**Materials provided:**
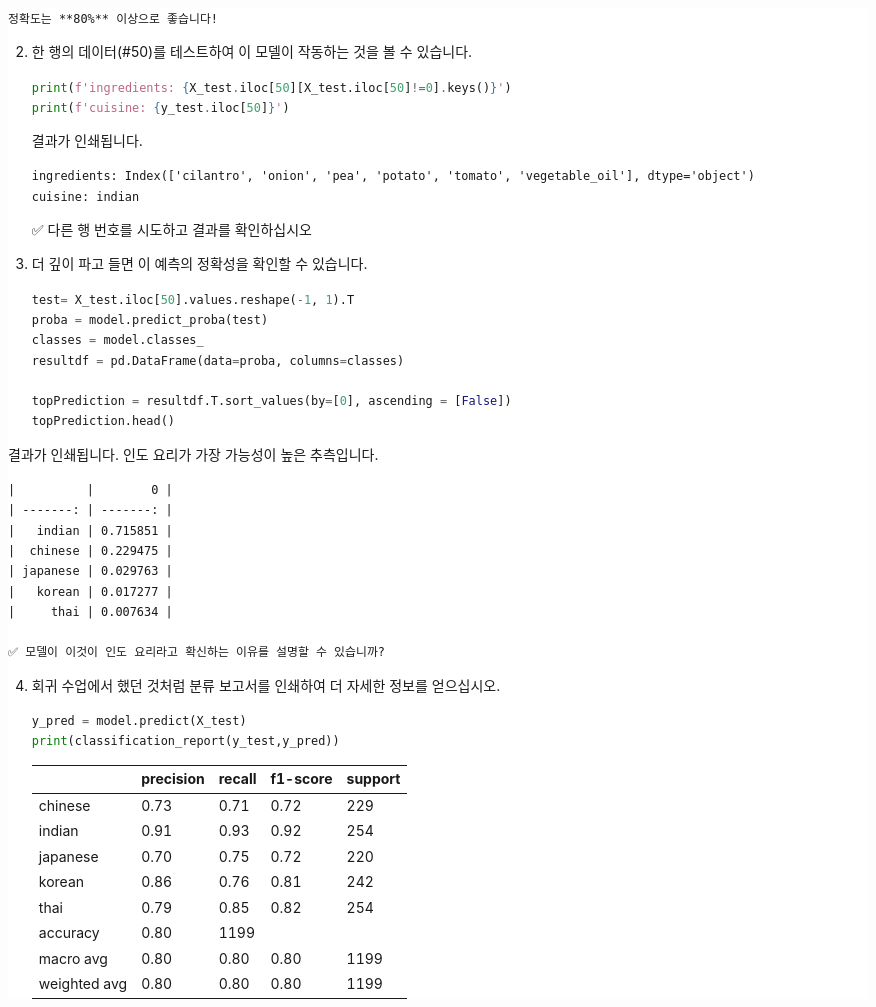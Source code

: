     정확도는 **80%** 이상으로 좋습니다!

2. 한 행의 데이터(#50)를 테스트하여 이 모델이 작동하는 것을 볼 수 있습니다.

    ```python
    print(f'ingredients: {X_test.iloc[50][X_test.iloc[50]!=0].keys()}')
    print(f'cuisine: {y_test.iloc[50]}')
    ```

    결과가 인쇄됩니다.

   ```output
   ingredients: Index(['cilantro', 'onion', 'pea', 'potato', 'tomato', 'vegetable_oil'], dtype='object')
   cuisine: indian
   ```

   ✅ 다른 행 번호를 시도하고 결과를 확인하십시오


3. 더 깊이 파고 들면 이 예측의 정확성을 확인할 수 있습니다.

    ```python
    test= X_test.iloc[50].values.reshape(-1, 1).T
    proba = model.predict_proba(test)
    classes = model.classes_
    resultdf = pd.DataFrame(data=proba, columns=classes)
    
    topPrediction = resultdf.T.sort_values(by=[0], ascending = [False])
    topPrediction.head()
    ```

    
결과가 인쇄됩니다. 인도 요리가 가장 가능성이 높은 추측입니다.

    |          |        0 |
    | -------: | -------: |
    |   indian | 0.715851 |
    |  chinese | 0.229475 |
    | japanese | 0.029763 |
    |   korean | 0.017277 |
    |     thai | 0.007634 |

    ✅ 모델이 이것이 인도 요리라고 확신하는 이유를 설명할 수 있습니까?

4. 회귀 수업에서 했던 것처럼 분류 보고서를 인쇄하여 더 자세한 정보를 얻으십시오.

    ```python
    y_pred = model.predict(X_test)
    print(classification_report(y_test,y_pred))
    ```

    |              | precision | recall | f1-score | support |
    | ------------ | --------- | ------ | -------- | ------- |
    | chinese      | 0.73      | 0.71   | 0.72     | 229     |
    | indian       | 0.91      | 0.93   | 0.92     | 254     |
    | japanese     | 0.70      | 0.75   | 0.72     | 220     |
    | korean       | 0.86      | 0.76   | 0.81     | 242     |
    | thai         | 0.79      | 0.85   | 0.82     | 254     |
    | accuracy     | 0.80      | 1199   |          |         |
    | macro avg    | 0.80      | 0.80   | 0.80     | 1199    |
    | weighted avg | 0.80      | 0.80   | 0.80     | 1199    |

**Instructions to follow:**
Repeat each of the entries above exactly, but do not carry over the pictures.

**Written solution:**
Source code

:     정확도는 **80%** 이상으로 좋습니다!

2. 한 행의 데이터(#50)를 테스트하여 이 모델이 작동하는 것을 볼 수 있습니다.

    ```python
    print(f'ingredients: {X_test.iloc[50][X_test.iloc[50]!=0].keys()}')
    print(f'cuisine: {y_test.iloc[50]}')
    ```

    결과가 인쇄됩니다.

   ```output
   ingredients: Index(['cilantro', 'onion', 'pea', 'potato', 'tomato', 'vegetable_oil'], dtype='object')
   cuisine: indian
   ```

   ✅ 다른 행 번호를 시도하고 결과를 확인하십시오


3. 더 깊이 파고 들면 이 예측의 정확성을 확인할 수 있습니다.

    ```python
    test= X_test.iloc[50].values.reshape(-1, 1).T
    proba = model.predict_proba(test)
    classes = model.classes_
    resultdf = pd.DataFrame(data=proba, columns=classes)
    
    topPrediction = resultdf.T.sort_values(by=[0], ascending = [False])
    topPrediction.head()
    ```

    
결과가 인쇄됩니다. 인도 요리가 가장 가능성이 높은 추측입니다.

    |          |        0 |
    | -------: | -------: |
    |   indian | 0.715851 |
    |  chinese | 0.229475 |
    | japanese | 0.029763 |
    |   korean | 0.017277 |
    |     thai | 0.007634 |

    ✅ 모델이 이것이 인도 요리라고 확신하는 이유를 설명할 수 있습니까?

4. 회귀 수업에서 했던 것처럼 분류 보고서를 인쇄하여 더 자세한 정보를 얻으십시오.

    ```python
    y_pred = model.predict(X_test)
    print(classification_report(y_test,y_pred))
    ```

    |              | precision | recall | f1-score | support |
    | ------------ | --------- | ------ | -------- | ------- |
    | chinese      | 0.73      | 0.71   | 0.72     | 229     |
    | indian       | 0.91      | 0.93   | 0.92     | 254     |
    | japanese     | 0.70      | 0.75   | 0.72     | 220     |
    | korean       | 0.86      | 0.76   | 0.81     | 242     |
    | thai         | 0.79      | 0.85   | 0.82     | 254     |
    | accuracy     | 0.80      | 1199   |          |         |
    | macro avg    | 0.80      | 0.80   | 0.80     | 1199    |
    | weighted avg | 0.80      | 0.80   | 0.80     | 1199    |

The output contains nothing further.